Car ces expressions ne sont pas que creuses… Elles sont aussi souvent exemptes de vocation transformative. Dans la majorité des cas, les  entreprises se contentent d’une description “factuelle” de leur activité. Pourtant, la dimension durable doit s’inscrire dans des objectifs ambitieux de long terme, et donc dépasser l’état actuel pour tracer la profonde mutation du modèle économique.
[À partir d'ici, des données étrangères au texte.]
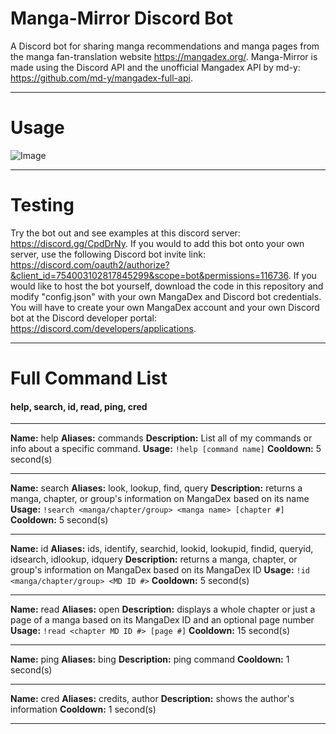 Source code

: # Manga-Mirror Discord Bot
A Discord bot for sharing manga recommendations and manga pages from the manga fan-translation website https://mangadex.org/. Manga-Mirror is made using the Discord API and the unofficial Mangadex API by md-y: https://github.com/md-y/mangadex-full-api.

------------
# Usage
![Image](https://i.imgur.com/50Kggas.png)



------------
# Testing
Try the bot out and see examples at this discord server: https://discord.gg/CpdDrNy.
If you would to add this bot onto your own server, use the following Discord bot invite link: https://discord.com/oauth2/authorize?&client_id=754003102817845299&scope=bot&permissions=116736.
If you would like to host the bot yourself, download the code in this repository and modify "config.json" with your own MangaDex and Discord bot credentials. You will have to create your own MangaDex account and your own Discord bot at the Discord developer portal: https://discord.com/developers/applications.

------------
# Full Command List

#### help, search, id, read, ping, cred

------------
**Name:** help
**Aliases:** commands
**Description:** List all of my commands or info about a specific command.
**Usage:** `!help [command name]`
**Cooldown:** 5 second(s)

------------
**Name:** search
**Aliases:** look, lookup, find, query
**Description:** returns a manga, chapter, or group's information on MangaDex based on its name
**Usage:** `!search <manga/chapter/group> <manga name> [chapter #]`
**Cooldown:** 5 second(s)

------------
**Name:** id
**Aliases:** ids, identify, searchid, lookid, lookupid, findid, queryid, idsearch, idlookup, idquery
**Description:** returns a manga, chapter, or group's information on MangaDex based on its MangaDex ID
**Usage:** `!id <manga/chapter/group> <MD ID #>`
**Cooldown:** 5 second(s)

------------
**Name:** read
**Aliases:** open
**Description:** displays a whole chapter or just a page of a manga based on its MangaDex ID and an optional page number
**Usage:** `!read <chapter MD ID #> [page #]`
**Cooldown:** 15 second(s)

------------
**Name:** ping
**Aliases:** bing
**Description:** ping command
**Cooldown:** 1 second(s)

------------
**Name:** cred
**Aliases:** credits, author
**Description:** shows the author's information
**Cooldown:** 1 second(s)

------------

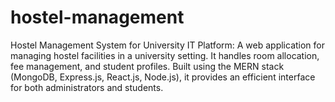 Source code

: # hostel-management
Hostel Management System for University IT Platform: A web application for managing hostel facilities in a university setting. It handles room allocation, fee management, and student profiles. Built using the MERN stack (MongoDB, Express.js, React.js, Node.js), it provides an efficient interface for both administrators and students.
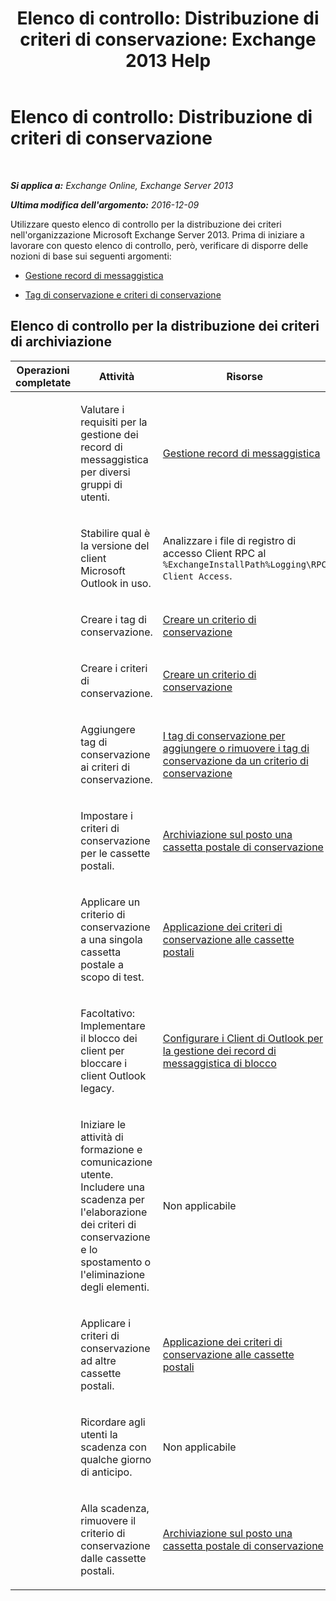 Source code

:﻿---
title: 'Elenco di controllo: Distribuzione di criteri di conservazione: Exchange 2013 Help'
TOCTitle: 'Elenco di controllo: Distribuzione di criteri di conservazione'
ms:assetid: 59e299fd-b6a8-48f5-88ae-dc20dbe32e90
ms:mtpsurl: https://technet.microsoft.com/it-it/library/Ee364743(v=EXCHG.150)
ms:contentKeyID: 50480723
ms.date: 05/22/2018
mtps_version: v=EXCHG.150
ms.translationtype: MT
---

# Elenco di controllo: Distribuzione di criteri di conservazione

 

_**Si applica a:** Exchange Online, Exchange Server 2013_

_**Ultima modifica dell'argomento:** 2016-12-09_

Utilizzare questo elenco di controllo per la distribuzione dei criteri nell'organizzazione Microsoft Exchange Server 2013. Prima di iniziare a lavorare con questo elenco di controllo, però, verificare di disporre delle nozioni di base sui seguenti argomenti:

  - [Gestione record di messaggistica](messaging-records-management-exchange-2013-help.md)

  - [Tag di conservazione e criteri di conservazione](retention-tags-and-retention-policies-exchange-2013-help.md)

## Elenco di controllo per la distribuzione dei criteri di archiviazione


<table>
<colgroup>
<col style="width: 33%" />
<col style="width: 33%" />
<col style="width: 33%" />
</colgroup>
<thead>
<tr class="header">
<th>Operazioni completate</th>
<th>Attività</th>
<th>Risorse</th>
</tr>
</thead>
<tbody>
<tr class="odd">
<td><p> </p></td>
<td><p>Valutare i requisiti per la gestione dei record di messaggistica per diversi gruppi di utenti.</p></td>
<td><p><a href="messaging-records-management-exchange-2013-help.md">Gestione record di messaggistica</a></p></td>
</tr>
<tr class="even">
<td><p><strong> </strong></p></td>
<td><p>Stabilire qual è la versione del client Microsoft Outlook in uso.</p></td>
<td><p>Analizzare i file di registro di accesso Client RPC al <code>%ExchangeInstallPath%Logging\RPC Client Access</code>.</p></td>
</tr>
<tr class="odd">
<td><p> </p></td>
<td><p>Creare i tag di conservazione.</p></td>
<td><p><a href="create-a-retention-policy-exchange-2013-help.md">Creare un criterio di conservazione</a></p></td>
</tr>
<tr class="even">
<td><p><strong> </strong></p></td>
<td><p>Creare i criteri di conservazione.</p></td>
<td><p><a href="create-a-retention-policy-exchange-2013-help.md">Creare un criterio di conservazione</a></p></td>
</tr>
<tr class="odd">
<td><p> </p></td>
<td><p>Aggiungere tag di conservazione ai criteri di conservazione.</p></td>
<td><p><a href="add-retention-tags-to-or-remove-retention-tags-from-a-retention-policy-exchange-2013-help.md">I tag di conservazione per aggiungere o rimuovere i tag di conservazione da un criterio di conservazione</a></p></td>
</tr>
<tr class="even">
<td><p><strong> </strong></p></td>
<td><p>Impostare i criteri di conservazione per le cassette postali.</p></td>
<td><p><a href="place-a-mailbox-on-retention-hold-exchange-2013-help.md">Archiviazione sul posto una cassetta postale di conservazione</a></p></td>
</tr>
<tr class="odd">
<td><p> </p></td>
<td><p>Applicare un criterio di conservazione a una singola cassetta postale a scopo di test.</p></td>
<td><p><a href="apply-a-retention-policy-to-mailboxes-exchange-2013-help.md">Applicazione dei criteri di conservazione alle cassette postali</a></p></td>
</tr>
<tr class="even">
<td><p><strong> </strong></p></td>
<td><p>Facoltativo: Implementare il blocco dei client per bloccare i client Outlook legacy.</p></td>
<td><p><a href="configure-outlook-client-blocking-exchange-2013-help.md">Configurare i Client di Outlook per la gestione dei record di messaggistica di blocco</a></p></td>
</tr>
<tr class="odd">
<td><p> </p></td>
<td><p>Iniziare le attività di formazione e comunicazione utente. Includere una scadenza per l'elaborazione dei criteri di conservazione e lo spostamento o l'eliminazione degli elementi.</p></td>
<td><p>Non applicabile</p></td>
</tr>
<tr class="even">
<td><p><strong> </strong></p></td>
<td><p>Applicare i criteri di conservazione ad altre cassette postali.</p></td>
<td><p><a href="apply-a-retention-policy-to-mailboxes-exchange-2013-help.md">Applicazione dei criteri di conservazione alle cassette postali</a></p></td>
</tr>
<tr class="odd">
<td><p> </p></td>
<td><p>Ricordare agli utenti la scadenza con qualche giorno di anticipo.</p></td>
<td><p>Non applicabile</p></td>
</tr>
<tr class="even">
<td><p><strong> </strong></p></td>
<td><p>Alla scadenza, rimuovere il criterio di conservazione dalle cassette postali.</p></td>
<td><p><a href="place-a-mailbox-on-retention-hold-exchange-2013-help.md">Archiviazione sul posto una cassetta postale di conservazione</a></p></td>
</tr>
</tbody>
</table>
Comment jouer un rôle puissant dans la mobilisation interne si personne n’y voit un défi, un challenge, qui sera d’autant plus fort qu’il semblera “un peu fou” ! Dans bien des cas, ce sens, qui doit animer chaque jour les parties prenantes internes, est impossible à mémoriser ou restituer simplement (ah le manifesto qui coche bien toutes les cases !…).
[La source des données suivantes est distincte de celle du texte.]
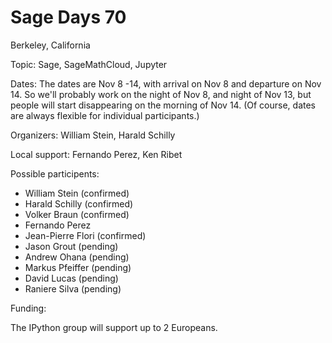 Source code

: # Sage Days 70 

Berkeley, California

Topic: Sage, SageMathCloud, Jupyter

Dates: The dates are Nov 8 -14, with arrival on Nov 8 and departure on Nov 14.  So we'll probably work on the night of Nov 8, and night of Nov 13, but people will start disappearing on the morning of Nov 14.  (Of course, dates are always flexible for individual participants.)

Organizers: William Stein, Harald Schilly

Local support: Fernando Perez, Ken Ribet

Possible participents:

 * William Stein (confirmed)
 * Harald Schilly (confirmed)
 * Volker Braun (confirmed)
 * Fernando Perez
 * Jean-Pierre Flori (confirmed)
 * Jason Grout (pending)
 * Andrew Ohana (pending)
 * Markus Pfeiffer (pending)
 * David Lucas (pending)
 * Raniere Silva (pending)

Funding:

The IPython group will support up to 2 Europeans. 
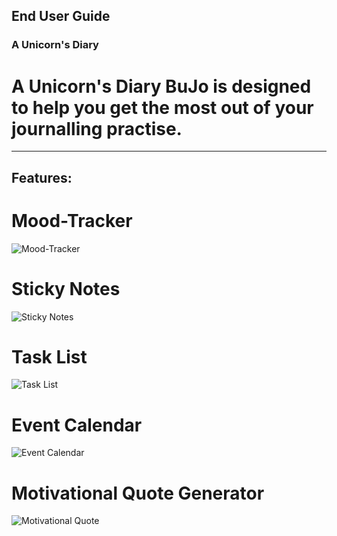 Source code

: ## End User Guide

### A Unicorn's Diary

# A Unicorn's Diary BuJo is designed to help you get the most out of your journalling practise.
***

## Features:

# Mood-Tracker

![Mood-Tracker]()

# Sticky Notes
![Sticky Notes]()

# Task List
![Task List]()

# Event Calendar
![Event Calendar]()

# Motivational Quote Generator
![Motivational Quote]()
Un twist dans le process ?

Les agences de communication sont souvent mises sur le banc, suspectées de trop « faire de la com » précisément. Les cabinets conseil “historiques” de RSE construisent des axes stratégiques durables mais sont rarement par essence des concepteurs, des créatifs, ni même des adeptes du planning stratégique. Quant à la démarche de consultation élargie des parties prenantes (notamment interne) avec le « final cut » du Comex, elle contient le germe du consensus mou, pour ne pas dire bancal. Si une Raison d’être se doit de fédérer les parties prenantes, une politique de durabilité partagée ne conduit pas nécessairement à une Raison d’être performante !

Un modèle à inventer ?

Peut-être faut-il de nouvelles collaborations, mixer des méthodes, développer des compétences hybrides… mais en tout cas ces deux années de pratique invitent à questionner les approches du sujet. L’élaboration de la Raison d’être est une formidable opportunité pour questionner le rapport à l’entreprise, articuler marque et corporate dans une logique renouvelée. Soyons positifs : de belles Raisons d’être émergent malgré tout, qui ne se contentent pas de décrire l’activité dans une perspective de durabilité, qui se saisissent d’angles pertinents, spécifiques et originaux, qui allient l’ambition à l’évocation puissante et enthousiasmante…
Orange est sans doute en la matière un exemple de responsabilité et d’ambition en s’érigeant en “acteur de confiance qui donne à chacune et chacun les clés d’un monde numérique responsable”. Voilà une mission d’importance tant il est nécessaire aujourd’hui de relever les défis auxquels notre société digitalisée nous confronte. Reste sans doute à adopter les mots qui sonnent avec enthousiasme la mobilisation générale.